Wikipedia:Articles for deletion/Worker democracy
From Wikipedia, the free encyclopedia
- The following discussion is an archived debate of the proposed deletion of the article below. Please do not modify it. Subsequent comments should be made on the appropriate discussion page (such as the article's talk page or in a deletion review). No further edits should be made to this page.
The result was delete and redirect. - CrazyRussian talk/email 20:16, 7 August 2006 (UTC)
[edit] Worker democracy
This article seems to have no notable basis as a real-world concept. It describes something that sounds like a specific theory (references to information technology impacting workplace, a "philosophy", etc), but provides absolutely no sources, proponents, or evidence of notability. I can find nothing out on the net that could be used to substantiate the article. The article was created two years ago, by a user whose sole two edits were this article, and has received no other content edits. For the hesitant, this is not the legitimate workplace democracy article. David Oberst 06:25, 2 August 2006 (UTC)
- Delete, per my nom. - David Oberst 06:25, 2 August 2006 (UTC)
- Weak Keep. The term receives over 12,000 Google hits, and is explained in detail in several online articles. All of which, by the way, are very interesting. tmopkisn tlka 06:46, 2 August 2006 (UTC)
- But none seem to have anything to do with "information technologies" being "integrated into the organizational structure of businesses", "the cost of communication decreases", etc., which is the specific concept this article is purporting. "Democracy" is such a widely and variously used word that many common adjectives such as "worker" are going to pull up hits when combined with it, and not all phrases are going to share a coherent core concept to base an encyclopedia article on. In this case, I've found nothing that would apply to this article. If the above examples were to be used as the basis for some other article called "worker democracy" at a later date it would be unrelated to the current text, and this AfD will do no harm. - David Oberst 07:36, 2 August 2006 (UTC)
- comment I'm seeing that tmopkisn tlka believes this is a different concept from workplace democracy? is it? I'm seeing enough overlap that I don't know a merge would be appropriate. Could the difference, if any, be explained? Tychocat 07:10, 2 August 2006 (UTC)

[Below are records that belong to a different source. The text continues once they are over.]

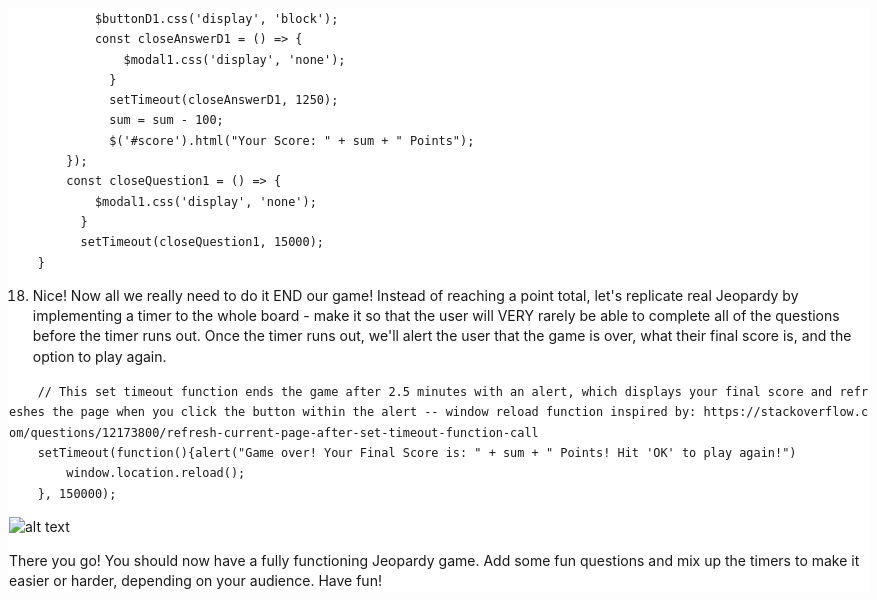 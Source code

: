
 ```
            $buttonD1.css('display', 'block');
            const closeAnswerD1 = () => {
                $modal1.css('display', 'none');
              }
              setTimeout(closeAnswerD1, 1250);
              sum = sum - 100;
              $('#score').html("Your Score: " + sum + " Points");
        });
        const closeQuestion1 = () => {
            $modal1.css('display', 'none');
          }
          setTimeout(closeQuestion1, 15000);
    }
```

18. Nice! Now all we really need to do it END our game! Instead of reaching a point total, let's replicate real Jeopardy by implementing a timer to the whole board - make it so that the user will VERY rarely be able to complete all of the questions before the timer runs out. Once the timer runs out, we'll alert the user that the game is over, what their final score is, and the option to play again.

```
    // This set timeout function ends the game after 2.5 minutes with an alert, which displays your final score and refreshes the page when you click the button within the alert -- window reload function inspired by: https://stackoverflow.com/questions/12173800/refresh-current-page-after-set-timeout-function-call
    setTimeout(function(){alert("Game over! Your Final Score is: " + sum + " Points! Hit 'OK' to play again!")
        window.location.reload();
    }, 150000);
```

![alt text](https://github.com/ajhutchins/ajhutchins.github.io/blob/main/jeopardy_game/Screen%20Shot%202021-02-11%20at%2011.17.09%20AM.png)

There you go! You should now have a fully functioning Jeopardy game. Add some fun questions and mix up the timers to make it easier or harder, depending on your audience. Have fun!

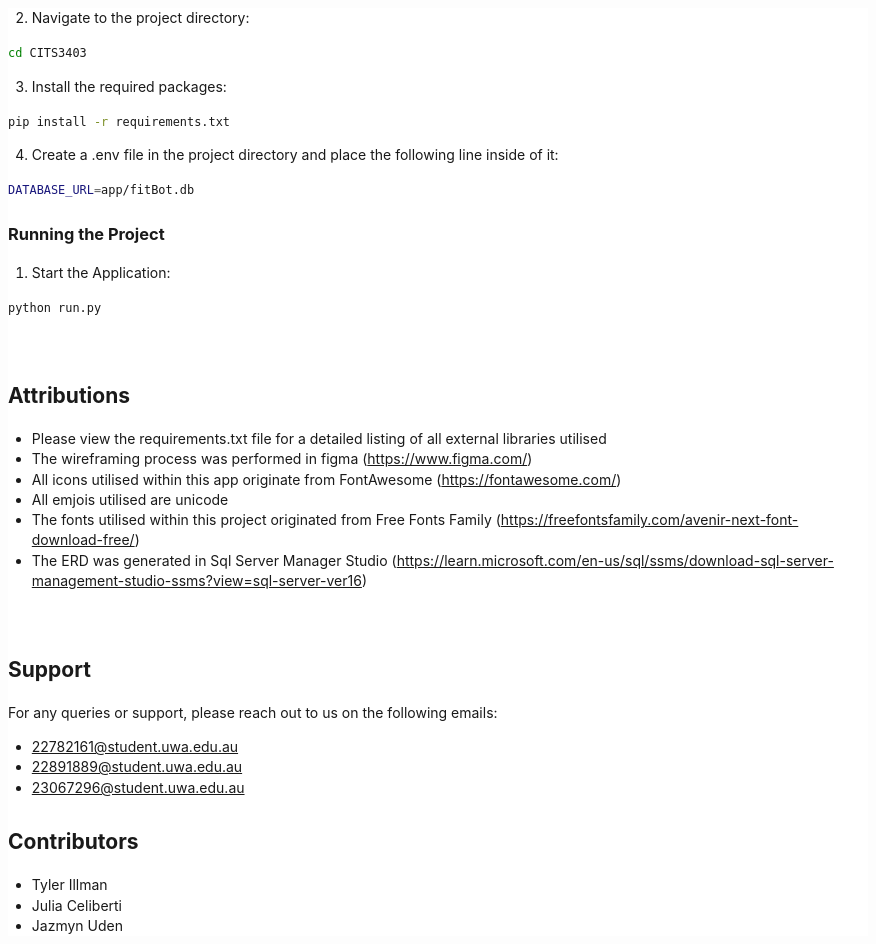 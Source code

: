 2. Navigate to the project directory:

```bash
cd CITS3403
```

3. Install the required packages:

```bash
pip install -r requirements.txt
```

4. Create a .env file in the project directory and place the following line inside of it:

```bash
DATABASE_URL=app/fitBot.db
```

### Running the Project

1. Start the Application:

```bash
python run.py
```

<br>

## Attributions

-   Please view the requirements.txt file for a detailed listing of all external libraries utilised
-   The wireframing process was performed in figma (https://www.figma.com/)
-   All icons utilised within this app originate from FontAwesome (https://fontawesome.com/)
-   All emjois utilised are unicode
-   The fonts utilised within this project originated from Free Fonts Family (https://freefontsfamily.com/avenir-next-font-download-free/)
-   The ERD was generated in Sql Server Manager Studio (https://learn.microsoft.com/en-us/sql/ssms/download-sql-server-management-studio-ssms?view=sql-server-ver16)

<br>

## Support

For any queries or support, please reach out to us on the following emails:

-   22782161@student.uwa.edu.au
-   22891889@student.uwa.edu.au
-   23067296@student.uwa.edu.au

## Contributors

-   Tyler Illman
-   Julia Celiberti
-   Jazmyn Uden
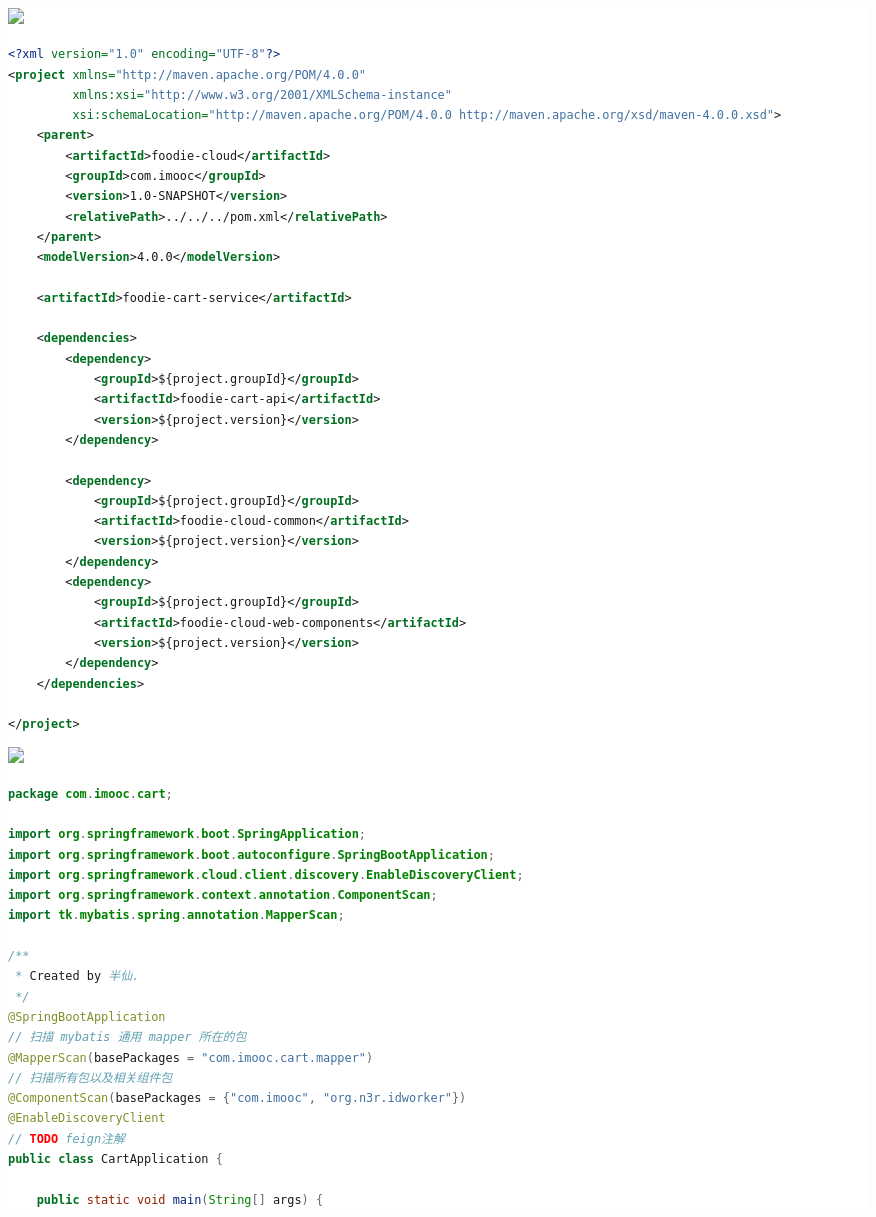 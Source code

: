 ![](https://tcs.teambition.net/storage/31213c3daa4e3ae9bc6cf128f544951c2619?Signature=eyJhbGciOiJIUzI1NiIsInR5cCI6IkpXVCJ9.eyJBcHBJRCI6IjU5Mzc3MGZmODM5NjMyMDAyZTAzNThmMSIsIl9hcHBJZCI6IjU5Mzc3MGZmODM5NjMyMDAyZTAzNThmMSIsIl9vcmdhbml6YXRpb25JZCI6IiIsImV4cCI6MTYxMjc5NjAyMywiaWF0IjoxNjEyMTkxMjIzLCJyZXNvdXJjZSI6Ii9zdG9yYWdlLzMxMjEzYzNkYWE0ZTNhZTliYzZjZjEyOGY1NDQ5NTFjMjYxOSJ9.q4iuLdS44-FWV5rrrDvNDxLP9b4BIkiGjlmocS8X0Rc&download=image.png "")

```xml
<?xml version="1.0" encoding="UTF-8"?>
<project xmlns="http://maven.apache.org/POM/4.0.0"
         xmlns:xsi="http://www.w3.org/2001/XMLSchema-instance"
         xsi:schemaLocation="http://maven.apache.org/POM/4.0.0 http://maven.apache.org/xsd/maven-4.0.0.xsd">
    <parent>
        <artifactId>foodie-cloud</artifactId>
        <groupId>com.imooc</groupId>
        <version>1.0-SNAPSHOT</version>
        <relativePath>../../../pom.xml</relativePath>
    </parent>
    <modelVersion>4.0.0</modelVersion>

    <artifactId>foodie-cart-service</artifactId>

    <dependencies>
        <dependency>
            <groupId>${project.groupId}</groupId>
            <artifactId>foodie-cart-api</artifactId>
            <version>${project.version}</version>
        </dependency>

        <dependency>
            <groupId>${project.groupId}</groupId>
            <artifactId>foodie-cloud-common</artifactId>
            <version>${project.version}</version>
        </dependency>
        <dependency>
            <groupId>${project.groupId}</groupId>
            <artifactId>foodie-cloud-web-components</artifactId>
            <version>${project.version}</version>
        </dependency>
    </dependencies>

</project>
```

![](https://tcs.teambition.net/storage/31215de5f74f08a23578290af177ca656a03?Signature=eyJhbGciOiJIUzI1NiIsInR5cCI6IkpXVCJ9.eyJBcHBJRCI6IjU5Mzc3MGZmODM5NjMyMDAyZTAzNThmMSIsIl9hcHBJZCI6IjU5Mzc3MGZmODM5NjMyMDAyZTAzNThmMSIsIl9vcmdhbml6YXRpb25JZCI6IiIsImV4cCI6MTYxMjc5NjAyMywiaWF0IjoxNjEyMTkxMjIzLCJyZXNvdXJjZSI6Ii9zdG9yYWdlLzMxMjE1ZGU1Zjc0ZjA4YTIzNTc4MjkwYWYxNzdjYTY1NmEwMyJ9.kELusdCL4jJpHAljd4uIKYzEGEwU0QVM2-Tx-4ML7K0&download=image.png "")

```java
package com.imooc.cart;

import org.springframework.boot.SpringApplication;
import org.springframework.boot.autoconfigure.SpringBootApplication;
import org.springframework.cloud.client.discovery.EnableDiscoveryClient;
import org.springframework.context.annotation.ComponentScan;
import tk.mybatis.spring.annotation.MapperScan;

/**
 * Created by 半仙.
 */
@SpringBootApplication
// 扫描 mybatis 通用 mapper 所在的包
@MapperScan(basePackages = "com.imooc.cart.mapper")
// 扫描所有包以及相关组件包
@ComponentScan(basePackages = {"com.imooc", "org.n3r.idworker"})
@EnableDiscoveryClient
// TODO feign注解
public class CartApplication {

    public static void main(String[] args) {
```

- In answer to both comments, the articles I cited all seem to be talking about the same thing the article is, even if they do not mention specific details. Also, Tychocat is right, I saw alot of overlap as well, which is why I was very careful when pasting these links. I'll consider changing my vote, due to Oberst's comments, and to the fact that I was never really 100% behind this article in the first place. I'd like to think that those links might be of some help to other voters, since they took so long to find, but if they aren't, so be it. I did my best. tmopkisn tlka 09:34, 2 August 2006 (UTC)
- Delete as original research and/or neologistic expression and/or redundancy, etc. etc. Byrgenwulf 09:36, 2 August 2006 (UTC)
- Delete per nom. Nod to tmopkisn tlka's research, but I don't think the concept warrants a separate article from workplace democracy. It would have been useful to know the original writer's mind in this case, but since his/her last edit was two years ago, I don't expect we'll get that expertise. Tychocat 12:44, 2 August 2006 (UTC)
- Weak delete Perhaps redirect to workplace democracy and if anyone feels there is something specific about worker democracy, they could insert a mention of this in the workplace democracy article? --BobFromBrockley 14:47, 2 August 2006 (UTC)
- The above discussion is preserved as an archive of the debate. Please do not modify it. Subsequent comments should be made on the appropriate discussion page (such as the article's talk page or in a deletion review). No further edits should be made to this page.